• [Material for this exercise]:

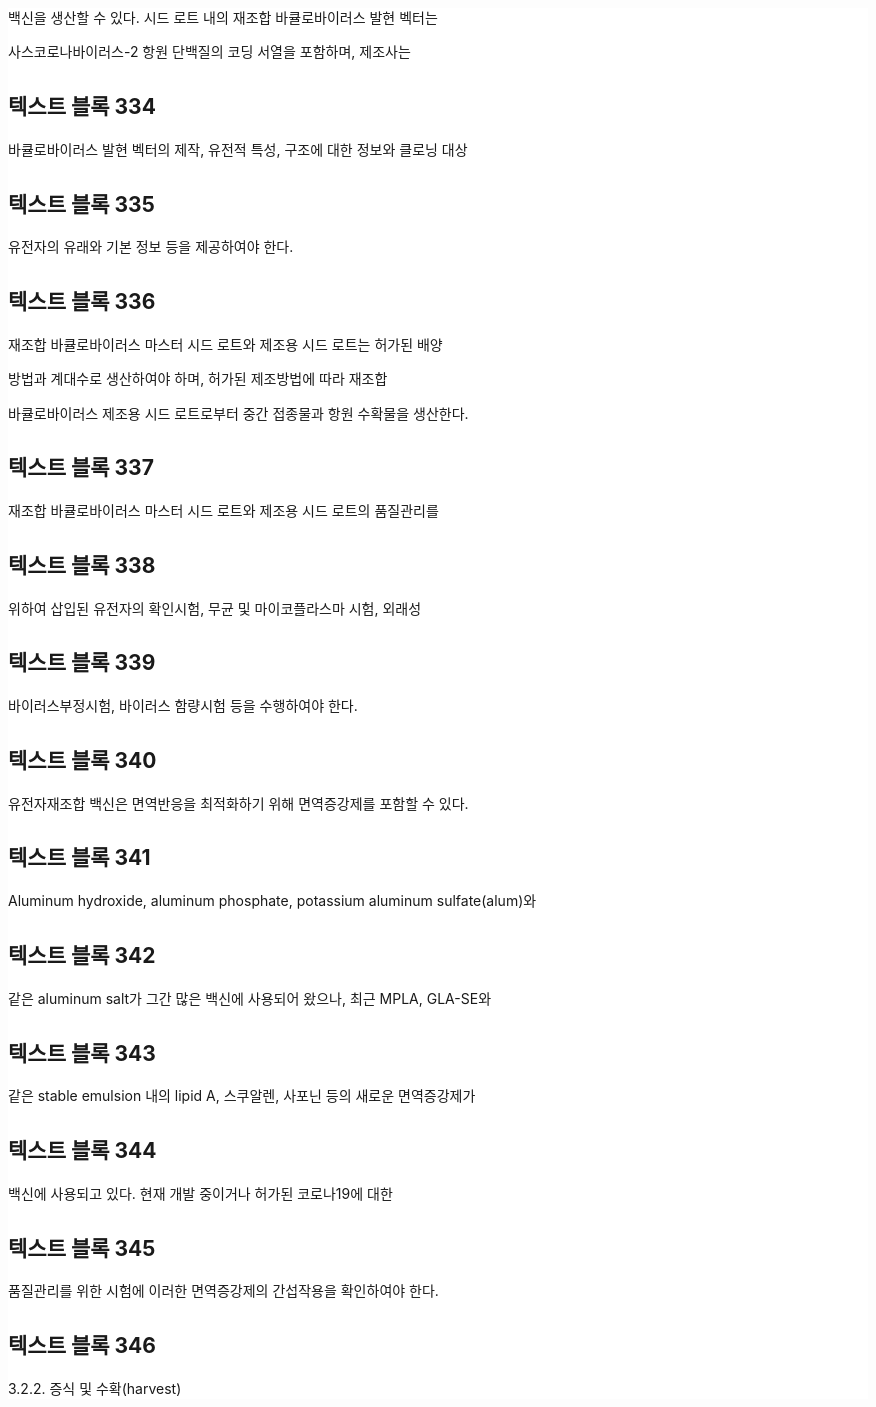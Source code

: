 백신을 생산할 수 있다. 시드 로트 내의 재조합 바큘로바이러스 발현 벡터는

사스코로나바이러스-2 항원 단백질의 코딩 서열을 포함하며, 제조사는

## 텍스트 블록 334
바큘로바이러스 발현 벡터의 제작, 유전적 특성, 구조에 대한 정보와 클로닝 대상

## 텍스트 블록 335
유전자의 유래와 기본 정보 등을 제공하여야 한다.

## 텍스트 블록 336
재조합 바큘로바이러스 마스터 시드 로트와 제조용 시드 로트는 허가된 배양

방법과 계대수로 생산하여야 하며, 허가된 제조방법에 따라 재조합

바큘로바이러스 제조용 시드 로트로부터 중간 접종물과 항원 수확물을 생산한다.

## 텍스트 블록 337
재조합 바큘로바이러스 마스터 시드 로트와 제조용 시드 로트의 품질관리를

## 텍스트 블록 338
위하여 삽입된 유전자의 확인시험, 무균 및 마이코플라스마 시험, 외래성

## 텍스트 블록 339
바이러스부정시험, 바이러스 함량시험 등을 수행하여야 한다.

## 텍스트 블록 340
유전자재조합 백신은 면역반응을 최적화하기 위해 면역증강제를 포함할 수 있다.

## 텍스트 블록 341
Aluminum hydroxide, aluminum phosphate, potassium aluminum sulfate(alum)와

## 텍스트 블록 342
같은 aluminum salt가 그간 많은 백신에 사용되어 왔으나, 최근 MPLA, GLA-SE와

## 텍스트 블록 343
같은 stable emulsion 내의 lipid A, 스쿠알렌, 사포닌 등의 새로운 면역증강제가

## 텍스트 블록 344
백신에 사용되고 있다. 현재 개발 중이거나 허가된 코로나19에 대한

## 텍스트 블록 345
품질관리를 위한 시험에 이러한 면역증강제의 간섭작용을 확인하여야 한다.

## 텍스트 블록 346
3.2.2. 증식 및 수확(harvest)

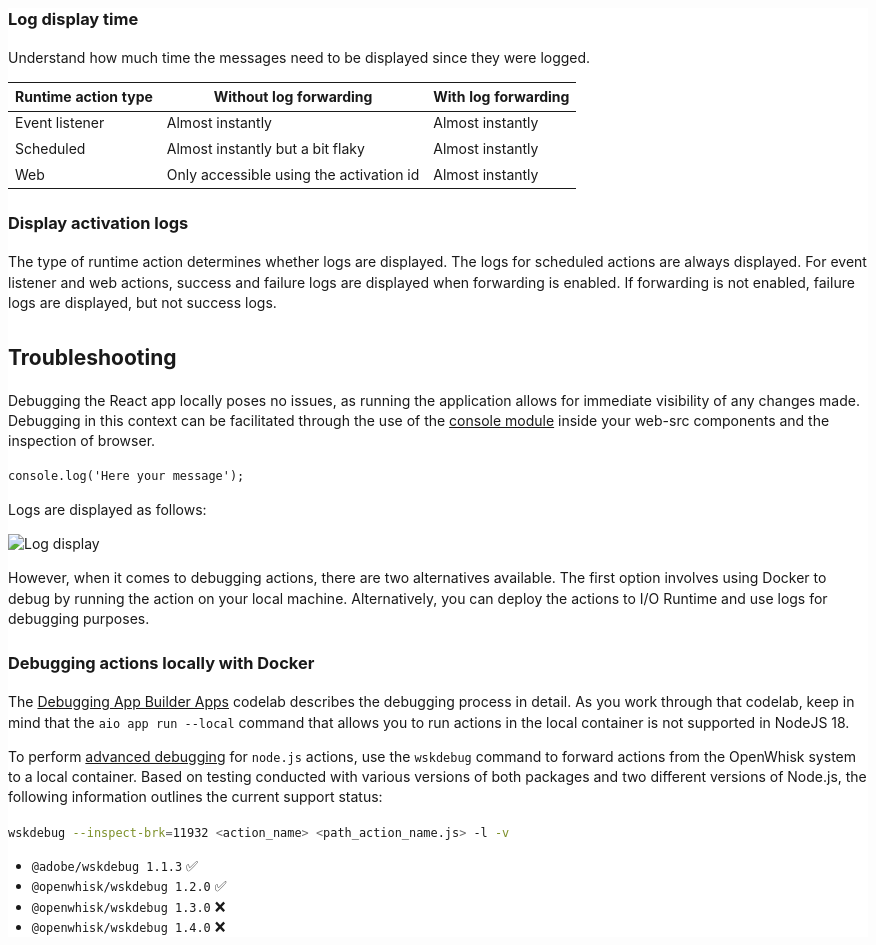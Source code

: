### Log display time

Understand how much time the messages need to be displayed since they were logged.

| Runtime action type | Without log forwarding | With log forwarding |
| --- | --- | --- |
| Event listener | Almost instantly | Almost instantly |
| Scheduled | Almost instantly but a bit flaky | Almost instantly |
| Web | Only accessible using the activation id | Almost instantly |

### Display activation logs

The type of runtime action determines whether logs are displayed. The logs for scheduled actions are always displayed. For event listener and web actions, success and failure logs are displayed when forwarding is enabled. If forwarding is not enabled, failure logs are displayed, but not success logs.

## Troubleshooting

Debugging the React app locally poses no issues, as running the application allows for immediate visibility of any changes made. Debugging in this context can be facilitated through the use of the [console module](https://nodejs.org/api/console.html) inside your web-src components and the inspection of browser.

```text
console.log('Here your message');
```

Logs are displayed as follows:

![Log display](../../_images/display-log.png)

However, when it comes to debugging actions, there are two alternatives available. The first option involves using Docker to debug by running the action on your local machine. Alternatively, you can deploy the actions to I/O Runtime and use logs for debugging purposes.

### Debugging actions locally with Docker

The [Debugging App Builder Apps](https://developer.adobe.com/app-builder/docs/resources/debugging/) codelab describes the debugging process in detail. As you work through that codelab, keep in mind that the `aio app run --local` command that allows you to run actions in the local container is not supported in NodeJS 18.

To perform [advanced debugging](https://developer.adobe.com/runtime/docs/guides/using/debugging/) for `node.js` actions, use the `wskdebug` command to forward actions from the OpenWhisk system to a local container. Based on testing conducted with various versions of both packages and two different versions of Node.js, the following information outlines the current support status:

```bash
wskdebug --inspect-brk=11932 <action_name> <path_action_name.js> -l -v
```

* `@adobe/wskdebug 1.1.3` &#9989;
* `@openwhisk/wskdebug 1.2.0` &#9989;
* `@openwhisk/wskdebug 1.3.0` &#10060;
* `@openwhisk/wskdebug 1.4.0` &#10060;
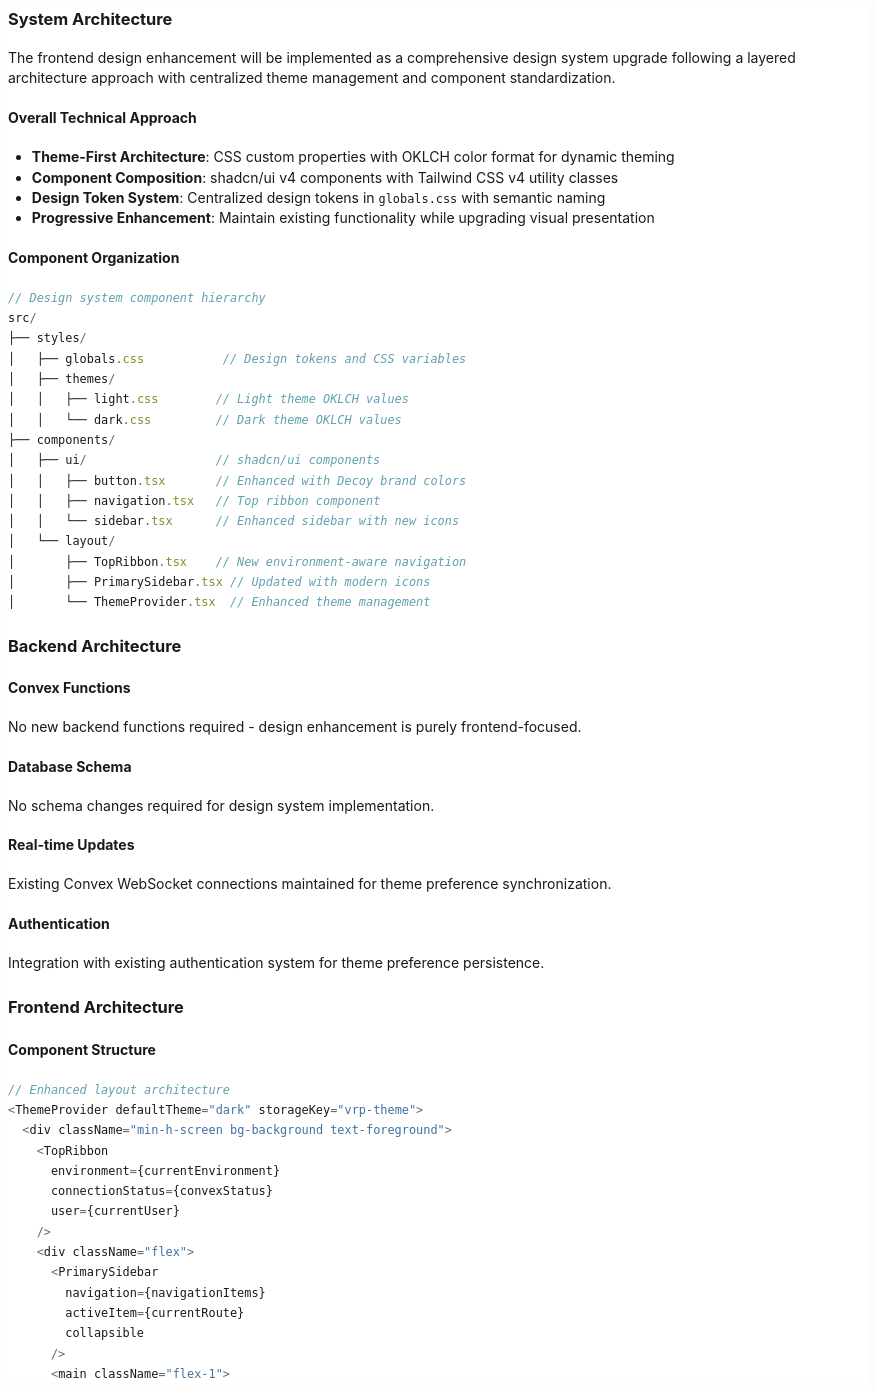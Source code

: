 ### System Architecture
The frontend design enhancement will be implemented as a comprehensive design system upgrade following a layered architecture approach with centralized theme management and component standardization.

#### Overall Technical Approach
- **Theme-First Architecture**: CSS custom properties with OKLCH color format for dynamic theming
- **Component Composition**: shadcn/ui v4 components with Tailwind CSS v4 utility classes
- **Design Token System**: Centralized design tokens in `globals.css` with semantic naming
- **Progressive Enhancement**: Maintain existing functionality while upgrading visual presentation

#### Component Organization
```typescript
// Design system component hierarchy
src/
├── styles/
│   ├── globals.css           // Design tokens and CSS variables
│   ├── themes/
│   │   ├── light.css        // Light theme OKLCH values
│   │   └── dark.css         // Dark theme OKLCH values
├── components/
│   ├── ui/                  // shadcn/ui components
│   │   ├── button.tsx       // Enhanced with Decoy brand colors
│   │   ├── navigation.tsx   // Top ribbon component
│   │   └── sidebar.tsx      // Enhanced sidebar with new icons
│   └── layout/
│       ├── TopRibbon.tsx    // New environment-aware navigation
│       ├── PrimarySidebar.tsx // Updated with modern icons
│       └── ThemeProvider.tsx  // Enhanced theme management
```

### Backend Architecture

#### Convex Functions
No new backend functions required - design enhancement is purely frontend-focused.

#### Database Schema
No schema changes required for design system implementation.

#### Real-time Updates
Existing Convex WebSocket connections maintained for theme preference synchronization.

#### Authentication
Integration with existing authentication system for theme preference persistence.

### Frontend Architecture

#### Component Structure
```typescript
// Enhanced layout architecture
<ThemeProvider defaultTheme="dark" storageKey="vrp-theme">
  <div className="min-h-screen bg-background text-foreground">
    <TopRibbon 
      environment={currentEnvironment}
      connectionStatus={convexStatus}
      user={currentUser}
    />
    <div className="flex">
      <PrimarySidebar 
        navigation={navigationItems}
        activeItem={currentRoute}
        collapsible
      />
      <main className="flex-1">
```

• [Problem details]:
Pictures aside, return all the entries above exactly.

• [Result for this exercise]:
Source code

: 백신을 생산할 수 있다. 시드 로트 내의 재조합 바큘로바이러스 발현 벡터는

사스코로나바이러스-2 항원 단백질의 코딩 서열을 포함하며, 제조사는

## 텍스트 블록 334
바큘로바이러스 발현 벡터의 제작, 유전적 특성, 구조에 대한 정보와 클로닝 대상

## 텍스트 블록 335
유전자의 유래와 기본 정보 등을 제공하여야 한다.

## 텍스트 블록 336
재조합 바큘로바이러스 마스터 시드 로트와 제조용 시드 로트는 허가된 배양

방법과 계대수로 생산하여야 하며, 허가된 제조방법에 따라 재조합

바큘로바이러스 제조용 시드 로트로부터 중간 접종물과 항원 수확물을 생산한다.

## 텍스트 블록 337
재조합 바큘로바이러스 마스터 시드 로트와 제조용 시드 로트의 품질관리를

## 텍스트 블록 338
위하여 삽입된 유전자의 확인시험, 무균 및 마이코플라스마 시험, 외래성

## 텍스트 블록 339
바이러스부정시험, 바이러스 함량시험 등을 수행하여야 한다.

## 텍스트 블록 340
유전자재조합 백신은 면역반응을 최적화하기 위해 면역증강제를 포함할 수 있다.

## 텍스트 블록 341
Aluminum hydroxide, aluminum phosphate, potassium aluminum sulfate(alum)와

## 텍스트 블록 342
같은 aluminum salt가 그간 많은 백신에 사용되어 왔으나, 최근 MPLA, GLA-SE와

## 텍스트 블록 343
같은 stable emulsion 내의 lipid A, 스쿠알렌, 사포닌 등의 새로운 면역증강제가

## 텍스트 블록 344
백신에 사용되고 있다. 현재 개발 중이거나 허가된 코로나19에 대한

## 텍스트 블록 345
품질관리를 위한 시험에 이러한 면역증강제의 간섭작용을 확인하여야 한다.

## 텍스트 블록 346
3.2.2. 증식 및 수확(harvest)

Source code

:### Log display time

Understand how much time the messages need to be displayed since they were logged.

| Runtime action type | Without log forwarding | With log forwarding |
| --- | --- | --- |
| Event listener | Almost instantly | Almost instantly |
| Scheduled | Almost instantly but a bit flaky | Almost instantly |
| Web | Only accessible using the activation id | Almost instantly |

### Display activation logs

The type of runtime action determines whether logs are displayed. The logs for scheduled actions are always displayed. For event listener and web actions, success and failure logs are displayed when forwarding is enabled. If forwarding is not enabled, failure logs are displayed, but not success logs.

## Troubleshooting

Debugging the React app locally poses no issues, as running the application allows for immediate visibility of any changes made. Debugging in this context can be facilitated through the use of the [console module](https://nodejs.org/api/console.html) inside your web-src components and the inspection of browser.

```text
console.log('Here your message');
```

Logs are displayed as follows:

![Log display](../../_images/display-log.png)

However, when it comes to debugging actions, there are two alternatives available. The first option involves using Docker to debug by running the action on your local machine. Alternatively, you can deploy the actions to I/O Runtime and use logs for debugging purposes.

### Debugging actions locally with Docker

The [Debugging App Builder Apps](https://developer.adobe.com/app-builder/docs/resources/debugging/) codelab describes the debugging process in detail. As you work through that codelab, keep in mind that the `aio app run --local` command that allows you to run actions in the local container is not supported in NodeJS 18.

To perform [advanced debugging](https://developer.adobe.com/runtime/docs/guides/using/debugging/) for `node.js` actions, use the `wskdebug` command to forward actions from the OpenWhisk system to a local container. Based on testing conducted with various versions of both packages and two different versions of Node.js, the following information outlines the current support status:

```bash
wskdebug --inspect-brk=11932 <action_name> <path_action_name.js> -l -v
```

* `@adobe/wskdebug 1.1.3` &#9989;
* `@openwhisk/wskdebug 1.2.0` &#9989;
* `@openwhisk/wskdebug 1.3.0` &#10060;
* `@openwhisk/wskdebug 1.4.0` &#10060;
Source code

: ### System Architecture
The frontend design enhancement will be implemented as a comprehensive design system upgrade following a layered architecture approach with centralized theme management and component standardization.

#### Overall Technical Approach
- **Theme-First Architecture**: CSS custom properties with OKLCH color format for dynamic theming
- **Component Composition**: shadcn/ui v4 components with Tailwind CSS v4 utility classes
- **Design Token System**: Centralized design tokens in `globals.css` with semantic naming
- **Progressive Enhancement**: Maintain existing functionality while upgrading visual presentation

#### Component Organization
```typescript
// Design system component hierarchy
src/
├── styles/
│   ├── globals.css           // Design tokens and CSS variables
│   ├── themes/
│   │   ├── light.css        // Light theme OKLCH values
│   │   └── dark.css         // Dark theme OKLCH values
├── components/
│   ├── ui/                  // shadcn/ui components
│   │   ├── button.tsx       // Enhanced with Decoy brand colors
│   │   ├── navigation.tsx   // Top ribbon component
│   │   └── sidebar.tsx      // Enhanced sidebar with new icons
│   └── layout/
│       ├── TopRibbon.tsx    // New environment-aware navigation
│       ├── PrimarySidebar.tsx // Updated with modern icons
│       └── ThemeProvider.tsx  // Enhanced theme management
```

### Backend Architecture

#### Convex Functions
No new backend functions required - design enhancement is purely frontend-focused.

#### Database Schema
No schema changes required for design system implementation.

#### Real-time Updates
Existing Convex WebSocket connections maintained for theme preference synchronization.

#### Authentication
Integration with existing authentication system for theme preference persistence.

### Frontend Architecture

#### Component Structure
```typescript
// Enhanced layout architecture
<ThemeProvider defaultTheme="dark" storageKey="vrp-theme">
  <div className="min-h-screen bg-background text-foreground">
    <TopRibbon 
      environment={currentEnvironment}
      connectionStatus={convexStatus}
      user={currentUser}
    />
    <div className="flex">
      <PrimarySidebar 
        navigation={navigationItems}
        activeItem={currentRoute}
        collapsible
      />
      <main className="flex-1">
```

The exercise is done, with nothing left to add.